We met up with a fellow dendrochronologist, Markus Stoffel (left), along with his family who are from Switzerland. We also met up with another colleague, Ben Gaglioti (second from left) who works as a researcher at University of Alaska Fairbanks. Ben joined us while we were in Hoonah as well.


Lilly and Tyrell in front of Nugget Falls. Which pours from a surrounding glacier into Mendenhall Lake.

Day 2

On day 2, The Wooster Tree Ring Lab (WTRL) crew started off the day with a hike on the West Glacier Loop trail.

Took a quick peanut butter and jelly lunch break with a great view of the glacier.

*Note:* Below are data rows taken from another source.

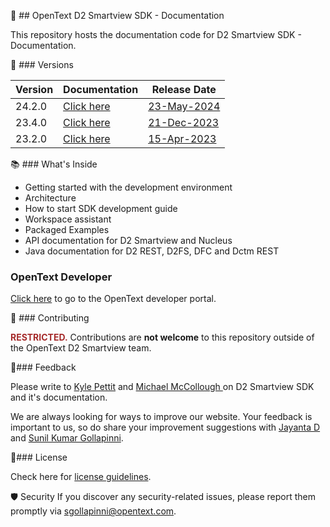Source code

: 
📖 ## OpenText D2 Smartview SDK - Documentation

This repository hosts the documentation code for D2 Smartview SDK - Documentation. 

📝 ### Versions

| Version | Documentation | Release Date |
|---------| ----------- |  ----------- |
| 24.2.0  | [Click here](https://opentext.github.io/d2sv-sdk/24.2.0/) | [23-May-2024](https://support.opentext.com/csm?id=kb_article_view&sysparm_article=KB0816390) |
| 23.4.0  | [Click here](https://opentext.github.io/d2sv-sdk/23.4.0/) | [21-Dec-2023](https://support.opentext.com/csm?sys_kb_id=5b1e86f0479f35d0053dccdbd36d4367&id=kb_article_view&sysparm_rank=2&sysparm_tsqueryId=ca8733cd476731d03a95a877536d43cd)  |
| 23.2.0  | [Click here](https://opentext.github.io/d2sv-sdk/23.2.0/) | [15-Apr-2023](https://support.opentext.com/csm?sys_kb_id=7ec6c68497526d50342252900153af8d&id=kb_article_view&sysparm_rank=1&sysparm_tsqueryId=e6287f0147a731d03a95a877536d43d5) |

📚 ### What's Inside  

- Getting started with the development environment
- Architecture 
- How to start SDK development guide
- Workspace assistant
- Packaged Examples
- API documentation for D2 Smartview and Nucleus
- Java documentation for D2 REST, D2FS, DFC and Dctm REST

### OpenText Developer

[Click here](https://developer.opentext.com/ce/products/documentum/documentation/documentumsmartviewsdk/1) to go to the OpenText developer portal.

🙌 ### Contributing

<b><span style="color:brown">RESTRICTED.</span></b> Contributions are <b>not welcome</b> to this repository outside of the OpenText D2 Smartview team.


💬### Feedback

Please write to [Kyle Pettit](mailto:kpettit@opentext.com) and [Michael McCollough
](mailto:mmccollo@opentext.com) on D2 Smartview SDK and it's documentation.

We are always looking for ways to improve our website. Your feedback is important to us, so do share your improvement suggestions with [Jayanta D](mailto:jayantad@opentext.com) and [Sunil Kumar Gollapinni](mailto:sgollapinni@opentext.com).

📄### License

Check here for [license guidelines](/LICENSE).

🛡️ Security
If you discover any security-related issues, please report them promptly via [sgollapinni@opentext.com](mailto:sgollapinni@opentext.com).

<style>
h1 {
  display: none;
}
</style>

After a long journey we made it to the glacier’s terminus, and walked down into an ice cave beneath a moulin.

Day 3 


On day 3, we headed out on Alaska Seaplanes from Juneau to Hoonah.

Aerial view from the flight to Hoonah.

Once getting into Hoonah, we took a drive around town with our friend Jeff, who gave us a brief history of Hoonah. We then took a quick hike at the Suntaheen trailhead to stretch our legs.

Later that night, Nick, Lilly and Tyrell went out to pick some wild blueberries and salmonberries.


Day 4


On day 4, w met up with the Alaskan Youth Stewards (AYS) crew and then began our arduous hike up Ear Mountain to look for some slow growth Mountain Hemlock trees to core.

Photo of the “ears” of Ear Mountain.

Lilly coring a Mountain Hemlock.


Day 5


On day 5, we began the day by coring Yellow Cedar.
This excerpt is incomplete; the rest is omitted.